Tuesday, January 13, 2004

Rabbit In The Attic

The Lad went off to Maine to go snow-boarding last night, giving me endless opportunities for maternal catastrophizing (mutilating traffic and snow board accidents, and countless variations on gangrenous frostbite and asystolic hypothermia.) He left me in charge of the Bunny.

There's a rabbit in the attic. That's where the Lad lives. He gave me instructions to supply it with bunny crunchies, water and hay. Lettuce. Apparantly it likes raisins. What else it likes is anybody's guess. I don't have a lot of experience with bunnies. I know what to expect from kitties. Even gerbils. But bunnies are ciphers.

The Lad's caring for the bunny for a friend who's gone off to a lagomorph-unfriendly school. There was a hamster, too. Was. RIP.
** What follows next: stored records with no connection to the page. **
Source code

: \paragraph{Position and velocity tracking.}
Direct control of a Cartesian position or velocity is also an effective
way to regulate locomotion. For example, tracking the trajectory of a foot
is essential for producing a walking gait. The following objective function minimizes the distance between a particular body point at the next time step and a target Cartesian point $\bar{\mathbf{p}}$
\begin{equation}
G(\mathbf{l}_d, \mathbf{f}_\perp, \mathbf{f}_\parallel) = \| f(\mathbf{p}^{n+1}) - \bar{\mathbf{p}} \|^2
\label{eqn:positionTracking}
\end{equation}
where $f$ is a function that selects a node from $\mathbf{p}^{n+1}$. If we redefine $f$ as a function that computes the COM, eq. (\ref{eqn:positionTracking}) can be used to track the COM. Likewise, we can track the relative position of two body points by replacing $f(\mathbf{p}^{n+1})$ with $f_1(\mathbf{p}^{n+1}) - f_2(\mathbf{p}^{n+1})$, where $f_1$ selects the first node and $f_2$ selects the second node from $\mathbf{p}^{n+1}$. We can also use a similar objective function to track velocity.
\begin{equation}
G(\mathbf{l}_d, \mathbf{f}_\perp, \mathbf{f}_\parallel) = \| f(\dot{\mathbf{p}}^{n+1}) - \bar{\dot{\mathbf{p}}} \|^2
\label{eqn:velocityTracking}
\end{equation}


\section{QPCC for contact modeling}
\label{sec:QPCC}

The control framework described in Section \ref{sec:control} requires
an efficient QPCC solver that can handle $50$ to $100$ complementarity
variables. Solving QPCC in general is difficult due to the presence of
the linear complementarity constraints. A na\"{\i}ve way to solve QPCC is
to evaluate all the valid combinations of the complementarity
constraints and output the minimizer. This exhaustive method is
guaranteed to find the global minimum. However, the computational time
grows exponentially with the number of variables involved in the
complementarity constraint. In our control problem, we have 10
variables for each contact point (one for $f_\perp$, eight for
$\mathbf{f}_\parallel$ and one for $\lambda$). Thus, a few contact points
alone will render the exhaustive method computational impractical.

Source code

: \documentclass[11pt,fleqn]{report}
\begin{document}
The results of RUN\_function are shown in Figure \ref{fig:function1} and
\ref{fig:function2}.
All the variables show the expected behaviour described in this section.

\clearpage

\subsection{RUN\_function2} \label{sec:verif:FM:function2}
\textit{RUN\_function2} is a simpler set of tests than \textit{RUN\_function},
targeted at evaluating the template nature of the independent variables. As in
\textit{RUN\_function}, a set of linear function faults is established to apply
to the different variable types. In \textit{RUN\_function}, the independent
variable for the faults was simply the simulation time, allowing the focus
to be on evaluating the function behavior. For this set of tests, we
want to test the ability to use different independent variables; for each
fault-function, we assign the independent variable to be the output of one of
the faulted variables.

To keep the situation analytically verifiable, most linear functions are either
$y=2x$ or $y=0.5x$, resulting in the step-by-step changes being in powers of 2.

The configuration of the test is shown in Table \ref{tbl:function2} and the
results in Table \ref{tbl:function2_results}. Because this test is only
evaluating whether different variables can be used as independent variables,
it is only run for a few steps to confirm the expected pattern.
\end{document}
So the Lad bought a roll of green plastic-coated wire and actually fenced off a decent space for the creature and its hay, its cages and its other rabbity paraphenalia. An uncharacteristically 4-H kind of project for my Lad, sort of touching really. My son the farmer.
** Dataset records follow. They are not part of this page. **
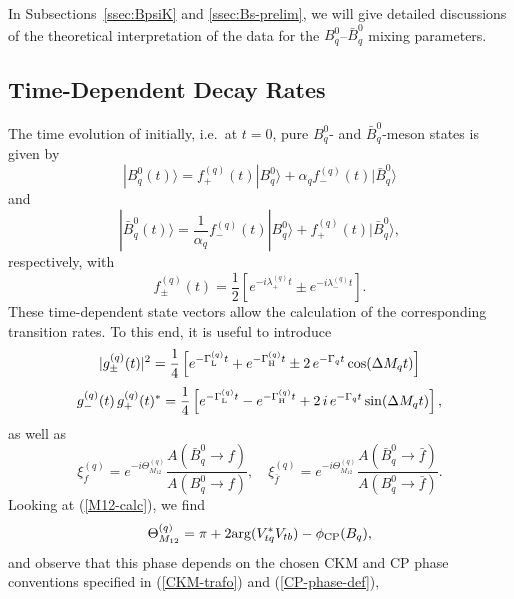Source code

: \documentclass[12pt]{article}
\begin{document}
In Subsections~\ref{ssec:BpsiK} and \ref{ssec:Bs-prelim}, we will give detailed
discussions of the theoretical interpretation of the data for the $B^0_q$--$\bar B^0_q$
mixing parameters.


%
%
%
\subsection{Time-Dependent Decay Rates}
%
%
%
The time evolution of initially, i.e.\ at $t=0$, pure $B^0_q$- and 
$\bar B^0_q$-meson states is given by
\begin{equation}
|B^0_q(t)\rangle=f_+^{(q)}(t)|B^{0}_q\rangle
+\alpha_qf_-^{(q)}(t)|\bar B^{0}_q\rangle
\end{equation}
and
\begin{equation}
|\bar B^0_q(t)\rangle=\frac{1}{\alpha_q}f_-^{(q)}(t)
|B^{0}_q\rangle+f_+^{(q)}(t)|\bar B^{0}_q\rangle,
\end{equation}
respectively, with
\begin{equation}\label{f-functions}
f_{\pm}^{(q)}(t)=\frac{1}{2}\left[e^{-i\lambda_+^{(q)}t}\pm
e^{-i\lambda_-^{(q)}t}\right].
\end{equation}
These time-dependent state vectors allow the calculation of the 
corresponding transition rates. To this end, it is useful to introduce
\begin{equation}\label{g-funct-1}
|g^{(q)}_{\pm}(t)|^2=\frac{1}{4}\left[e^{-\Gamma_{\rm L}^{(q)}t}+
e^{-\Gamma_{\rm H}^{(q)}t}\pm2\,e^{-\Gamma_q t}\cos(\Delta M_qt)\right]
\end{equation}
\begin{equation}\label{g-funct-2}
g_-^{(q)}(t)\,g_+^{(q)}(t)^\ast=\frac{1}{4}\left[e^{-\Gamma_{\rm L}^{(q)}t}-
e^{-\Gamma_{\rm H}^{(q)}t}+2\,i\,e^{-\Gamma_q t}\sin(\Delta M_qt)\right],
\end{equation}
as well as
\begin{equation}\label{xi-def}
\xi_f^{(q)}=e^{-i\Theta_{M_{12}}^{(q)}}
\frac{A(\bar B_q^0\to f)}{A(B_q^0\to f)},\quad
\xi_{\bar f}^{(q)}=e^{-i\Theta_{M_{12}}^{(q)}}
\frac{A(\bar B_q^0\to \bar f)}{A(B_q^0\to \bar f)}.
\end{equation}
Looking at (\ref{M12-calc}), we find
\begin{equation}\label{theta-def}
\Theta_{M_{12}}^{(q)}=\pi+2\mbox{arg}(V_{tq}^\ast V_{tb})-
\phi_{\mbox{{\scriptsize CP}}}(B_q),
\end{equation}
and observe that this phase depends on the chosen CKM and 
CP phase conventions specified in (\ref{CKM-trafo}) and (\ref{CP-phase-def}), 
\end{document}
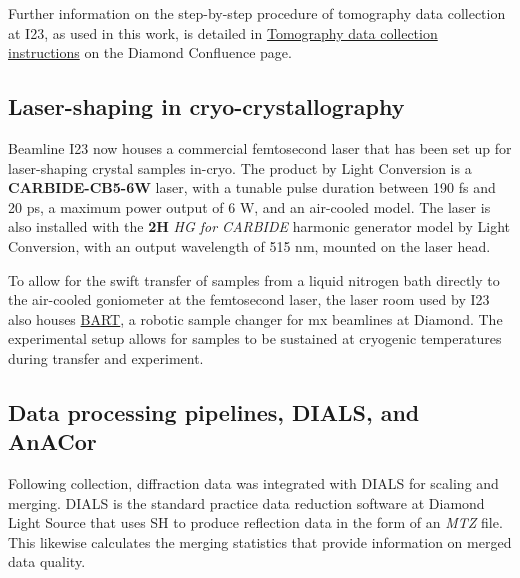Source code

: Further information on the step-by-step procedure of tomography data collection at I23, as used in this work, is detailed in \href{https://confluence.diamond.ac.uk/x/h4HVDQ}{Tomography data collection instructions} on the Diamond Confluence page.

\subsection{Laser-shaping in cryo-crystallography}
Beamline I23 now houses a commercial femtosecond laser  that has been set up for laser-shaping crystal samples in-cryo. The product by Light Conversion is a \textbf{CARBIDE-CB5-6W} laser, with a tunable pulse duration between 190 \unit{fs} and 20 \unit{ps}, a maximum power output of 6 \unit{W}, and an air-cooled model. The laser is also installed with the \textbf{2H} \textit{HG for CARBIDE} harmonic generator model by Light Conversion, with an output wavelength of 515 \unit{nm}, mounted on the laser head.

To allow for the swift transfer of samples from a liquid nitrogen bath directly to the air-cooled goniometer at the femtosecond laser, the laser room used by I23 also houses \href{https://www.diamond.ac.uk/Home/Corporate-Literature/Annual-Review/Review2015/Villages/Macromolecular-Crystallography-Village/Macromolecular-Crystallography-Village-Developments/BART---the-new-robotic-sample-changer-for-MX-beamlines-at-Diamond.html}{BART}, a robotic sample changer for \ac{mx} beamlines at Diamond. The experimental setup allows for samples to be sustained at cryogenic temperatures during transfer and experiment.

\subsection{Data processing pipelines, DIALS, and AnACor}

Following collection, diffraction data was integrated with DIALS for scaling and merging. DIALS is the standard practice data reduction software at Diamond Light Source that uses SH to produce reflection data in the form of an \textit{MTZ} file. This likewise calculates the merging statistics that provide information on merged data quality.%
I went into the pen with the bunny, thinking it might want company. What do I know ? I tried to remember what the Lad had told me about bunnies. They gnaw electrical cords. They eat their droppings. Hi bun bun, I said, and sat down on the carpet amidst scattered pelletty things. Probably rabbit shit. Yum.

It's a medium sized bunny, very round, with floppy bunny ears. Gender undetermined. It's jet black. Completely. With big black liquid eyes. And, gosh darn if the thing doesn't hop. It's apparantly a very classic, standard issue bunny in every respect -- hop, ears, even a little nubbin of a tail.

It hopped right up to me and started snorting and whapping at me with its front paws. Whapwhapwhapwhapwhapwhap.

Friendly ? Hostile ? Hungry ? Horny ? Beats me.

But soft ! Damn ! This bunny is the softest thing I've ever felt. Amazingly soft. It let me stroke it; did it like being stroked ? Well, it didn't purr. But I liked stroking it.

So I gave it its night time scoop of bunny chow, closed the pen, and left. It looked lonely and small sitting there on its expanse of ugly blue rug, in its green pen, in the Lad's attic as the wind howled outside. I thought of my Lad, probably being devoured by a black bear or maybe a mountain lion. Or a pack of wolves. In an avalanche. Are there volcanos in Maine ?

And what's the incubation period of Tularemia ?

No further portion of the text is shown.